Stored data:
[Start of Attachment]

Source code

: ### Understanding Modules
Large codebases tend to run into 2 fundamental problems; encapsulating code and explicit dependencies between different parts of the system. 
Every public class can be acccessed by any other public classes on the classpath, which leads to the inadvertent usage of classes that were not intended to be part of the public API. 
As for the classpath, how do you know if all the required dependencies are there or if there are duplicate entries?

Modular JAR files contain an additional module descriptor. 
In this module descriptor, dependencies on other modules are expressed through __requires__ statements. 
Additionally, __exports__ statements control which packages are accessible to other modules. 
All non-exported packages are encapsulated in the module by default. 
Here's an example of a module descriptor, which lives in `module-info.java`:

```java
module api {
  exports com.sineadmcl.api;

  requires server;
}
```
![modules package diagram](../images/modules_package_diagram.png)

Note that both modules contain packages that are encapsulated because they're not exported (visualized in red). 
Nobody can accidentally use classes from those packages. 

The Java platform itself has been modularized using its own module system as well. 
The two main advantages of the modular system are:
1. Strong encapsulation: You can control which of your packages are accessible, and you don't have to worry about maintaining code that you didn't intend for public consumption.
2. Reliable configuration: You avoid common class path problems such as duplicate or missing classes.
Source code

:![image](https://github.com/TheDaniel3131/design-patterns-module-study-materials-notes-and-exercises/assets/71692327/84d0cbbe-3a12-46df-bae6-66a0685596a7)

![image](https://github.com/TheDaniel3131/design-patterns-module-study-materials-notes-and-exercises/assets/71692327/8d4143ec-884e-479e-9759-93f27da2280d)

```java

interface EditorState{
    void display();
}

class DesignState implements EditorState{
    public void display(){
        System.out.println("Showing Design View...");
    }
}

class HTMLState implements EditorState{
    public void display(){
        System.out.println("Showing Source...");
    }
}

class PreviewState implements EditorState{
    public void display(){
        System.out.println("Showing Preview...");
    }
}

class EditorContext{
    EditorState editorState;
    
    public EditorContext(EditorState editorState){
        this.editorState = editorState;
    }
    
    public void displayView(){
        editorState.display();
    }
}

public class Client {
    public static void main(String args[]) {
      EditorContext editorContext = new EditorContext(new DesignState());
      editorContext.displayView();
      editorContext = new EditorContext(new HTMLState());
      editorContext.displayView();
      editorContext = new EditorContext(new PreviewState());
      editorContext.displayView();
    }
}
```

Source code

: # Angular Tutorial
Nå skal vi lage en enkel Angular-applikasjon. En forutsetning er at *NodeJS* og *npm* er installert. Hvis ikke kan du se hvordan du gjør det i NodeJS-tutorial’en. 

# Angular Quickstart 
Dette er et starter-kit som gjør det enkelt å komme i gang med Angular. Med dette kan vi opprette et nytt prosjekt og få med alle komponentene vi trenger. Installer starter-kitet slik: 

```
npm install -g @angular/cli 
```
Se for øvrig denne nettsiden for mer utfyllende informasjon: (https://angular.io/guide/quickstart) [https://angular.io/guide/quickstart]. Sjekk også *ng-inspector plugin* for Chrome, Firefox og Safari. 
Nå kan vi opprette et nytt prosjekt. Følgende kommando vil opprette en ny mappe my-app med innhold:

[End of Attachment]
[Start of Attachment]

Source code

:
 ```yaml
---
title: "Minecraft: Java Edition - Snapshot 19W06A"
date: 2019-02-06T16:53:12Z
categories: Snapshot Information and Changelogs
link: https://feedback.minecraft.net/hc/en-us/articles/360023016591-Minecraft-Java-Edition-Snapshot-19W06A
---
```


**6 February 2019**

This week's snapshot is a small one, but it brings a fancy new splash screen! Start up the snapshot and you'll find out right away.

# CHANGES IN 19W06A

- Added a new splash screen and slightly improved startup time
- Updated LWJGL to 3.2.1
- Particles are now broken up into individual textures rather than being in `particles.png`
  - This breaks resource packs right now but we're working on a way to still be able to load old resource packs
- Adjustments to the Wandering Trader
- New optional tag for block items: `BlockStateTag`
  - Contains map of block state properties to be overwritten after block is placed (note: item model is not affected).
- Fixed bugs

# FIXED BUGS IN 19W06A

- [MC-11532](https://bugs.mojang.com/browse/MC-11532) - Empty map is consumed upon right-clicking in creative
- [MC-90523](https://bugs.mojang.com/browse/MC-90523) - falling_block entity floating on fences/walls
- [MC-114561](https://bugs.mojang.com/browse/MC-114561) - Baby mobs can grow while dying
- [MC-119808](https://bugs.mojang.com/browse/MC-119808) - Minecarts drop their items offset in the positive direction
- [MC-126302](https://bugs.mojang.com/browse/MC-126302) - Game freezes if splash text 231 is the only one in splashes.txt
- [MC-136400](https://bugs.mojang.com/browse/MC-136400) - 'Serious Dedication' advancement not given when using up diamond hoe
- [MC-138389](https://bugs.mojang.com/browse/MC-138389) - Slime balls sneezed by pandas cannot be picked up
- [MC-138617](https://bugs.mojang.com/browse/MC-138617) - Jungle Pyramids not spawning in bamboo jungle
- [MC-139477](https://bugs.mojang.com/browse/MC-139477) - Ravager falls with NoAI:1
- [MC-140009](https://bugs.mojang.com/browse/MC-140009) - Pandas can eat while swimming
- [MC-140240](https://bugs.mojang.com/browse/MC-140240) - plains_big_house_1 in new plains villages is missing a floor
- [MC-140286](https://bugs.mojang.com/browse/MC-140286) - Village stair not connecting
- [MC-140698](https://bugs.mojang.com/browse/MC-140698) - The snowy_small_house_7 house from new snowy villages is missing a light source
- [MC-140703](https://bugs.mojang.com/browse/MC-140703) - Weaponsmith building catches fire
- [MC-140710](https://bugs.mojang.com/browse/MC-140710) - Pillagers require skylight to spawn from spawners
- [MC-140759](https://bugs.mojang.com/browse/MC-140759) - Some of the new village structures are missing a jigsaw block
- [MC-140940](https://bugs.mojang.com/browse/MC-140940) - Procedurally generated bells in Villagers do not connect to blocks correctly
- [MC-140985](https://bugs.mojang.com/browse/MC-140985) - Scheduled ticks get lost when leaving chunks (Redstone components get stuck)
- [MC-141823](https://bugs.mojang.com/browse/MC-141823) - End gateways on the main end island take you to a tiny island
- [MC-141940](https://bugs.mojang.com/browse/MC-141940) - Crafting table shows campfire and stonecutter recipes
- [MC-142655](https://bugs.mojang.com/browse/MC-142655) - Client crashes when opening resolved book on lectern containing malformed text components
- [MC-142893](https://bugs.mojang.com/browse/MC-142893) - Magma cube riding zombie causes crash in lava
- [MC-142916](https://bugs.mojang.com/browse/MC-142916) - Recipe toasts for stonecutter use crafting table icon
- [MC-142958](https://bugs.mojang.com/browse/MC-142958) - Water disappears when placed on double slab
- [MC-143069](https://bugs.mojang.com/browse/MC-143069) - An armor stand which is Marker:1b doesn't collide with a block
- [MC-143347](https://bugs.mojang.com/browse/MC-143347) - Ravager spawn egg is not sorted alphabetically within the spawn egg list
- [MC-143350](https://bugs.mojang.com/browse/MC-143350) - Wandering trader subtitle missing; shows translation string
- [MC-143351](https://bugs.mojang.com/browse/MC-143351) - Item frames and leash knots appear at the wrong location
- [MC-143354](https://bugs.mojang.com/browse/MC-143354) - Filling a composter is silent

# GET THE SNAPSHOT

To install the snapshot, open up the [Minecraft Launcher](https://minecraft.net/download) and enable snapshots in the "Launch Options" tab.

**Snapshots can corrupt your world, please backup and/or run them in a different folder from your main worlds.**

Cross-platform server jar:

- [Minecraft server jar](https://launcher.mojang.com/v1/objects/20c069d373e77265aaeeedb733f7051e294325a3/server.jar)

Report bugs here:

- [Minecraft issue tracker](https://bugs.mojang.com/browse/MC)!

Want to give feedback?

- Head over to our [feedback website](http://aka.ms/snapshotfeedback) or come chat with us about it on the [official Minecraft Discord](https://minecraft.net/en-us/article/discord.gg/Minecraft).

[End of Attachment]

### YOUR TASK:
Would you output, from the records above, exactly the run of lines that starts at the line containing "- [MC-141823](https://bugs.mojang.com/browse/MC-141823) - End" and ends at the line containing "- [MC-142893](https://bugs.mojang.com/browse/MC-142893) - Magma", and only that run?

### ANSWER SPACE:
- [MC-141823](https://bugs.mojang.com/browse/MC-141823) - End gateways on the main end island take you to a tiny island
- [MC-141940](https://bugs.mojang.com/browse/MC-141940) - Crafting table shows campfire and stonecutter recipes
- [MC-142655](https://bugs.mojang.com/browse/MC-142655) - Client crashes when opening resolved book on lectern containing malformed text components
- [MC-142893](https://bugs.mojang.com/browse/MC-142893) - Magma cube riding zombie causes crash in lava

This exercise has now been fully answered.